(Collected data entries)

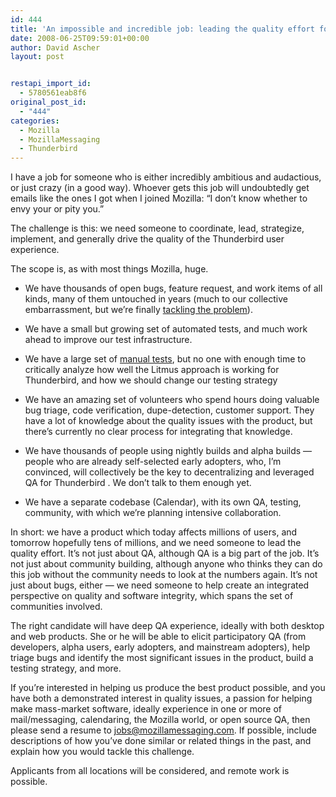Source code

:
 ```yaml
---
id: 444
title: 'An impossible and incredible job: leading the quality effort for Thunderbird'
date: 2008-06-25T09:59:01+00:00
author: David Ascher
layout: post


restapi_import_id:
  - 5780561eab8f6
original_post_id:
  - "444"
categories:
  - Mozilla
  - MozillaMessaging
  - Thunderbird
---
```

I have a job for someone who is either incredibly ambitious and audactious, or just crazy (in a good way). Whoever gets this job will undoubtedly get emails like the ones I got when I joined Mozilla: &#8220;I don&#8217;t know whether to envy your or pity you.&#8221;

The challenge is this: we need someone to coordinate, lead, strategize, implement, and generally drive the quality of the Thunderbird user experience.

The scope is, as with most things Mozilla, huge.

  * We have thousands of open bugs, feature request, and work items of all kinds, many of them untouched in years (much to our collective embarrassment, but we&#8217;re finally [tackling the problem](https://bugzilla.mozilla.org/reports.cgi?product=Thunderbird&datasets=UNCONFIRMED%3A)).
  * We have a small but growing set of automated tests, and much work ahead to improve our test infrastructure.
  * We have a large set of [manual tests](https://litmus.mozilla.org/), but no one with enough time to critically analyze how well the Litmus approach is working for Thunderbird, and how we should change our testing strategy
  * We have an amazing set of volunteers who spend hours doing valuable bug triage, code verification, dupe-detection, customer support. They have a lot of knowledge about the quality issues with the product, but there&#8217;s currently no clear process for integrating that knowledge.
  * We have thousands of people using nightly builds and alpha builds &#8212; people who are already self-selected early adopters, who, I&#8217;m convinced, will collectively be the key to decentralizing and leveraged QA for Thunderbird
. We don&#8217;t talk to them enough yet.

  * We have a separate codebase (Calendar), with its own QA, testing, community, with which we&#8217;re planning intensive collaboration.

In short: we have a product which today affects millions of users, and tomorrow hopefully tens of millions, and we need someone to lead the quality effort. It&#8217;s not just about QA, although QA is a big part of the job. It&#8217;s not just about community building, although anyone who thinks they can do this job without the community needs to look at the numbers again. It&#8217;s not just about bugs, either &#8212; we need someone to help create an integrated perspective on quality and software integrity, which spans the set of communities involved.

The right candidate will have deep QA experience, ideally with both desktop and web products. She or he will be able to elicit participatory QA (from developers, alpha users, early adopters, and mainstream adopters), help triage bugs and identify the most significant issues in the product, build a testing strategy, and more.

If you&#8217;re interested in helping us produce the best product possible, and you have both a demonstrated interest in quality issues, a passion for helping make mass-market software, ideally experience in one or more of mail/messaging, calendaring, the Mozilla world, or open source QA, then please send a resume to jobs@mozillamessaging.com. If possible, include descriptions of how you&#8217;ve done similar or related things in the past, and explain how you would tackle this challenge.

Applicants from all locations will be considered, and remote work is possible.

# Directions:
Every line above from the line with "planning intensive collaboration." to the line with "The right candidate" is wanted, ends included; write them out exactly and add no other line.

# Reply:
  * We have a separate codebase (Calendar), with its own QA, testing, community, with which we&#8217;re planning intensive collaboration.

In short: we have a product which today affects millions of users, and tomorrow hopefully tens of millions, and we need someone to lead the quality effort. It&#8217;s not just about QA, although QA is a big part of the job. It&#8217;s not just about community building, although anyone who thinks they can do this job without the community needs to look at the numbers again. It&#8217;s not just about bugs, either &#8212; we need someone to help create an integrated perspective on quality and software integrity, which spans the set of communities involved.

The right candidate will have deep QA experience, ideally with both desktop and web products. She or he will be able to elicit participatory QA (from developers, alpha users, early adopters, and mainstream adopters), help triage bugs and identify the most significant issues in the product, build a testing strategy, and more.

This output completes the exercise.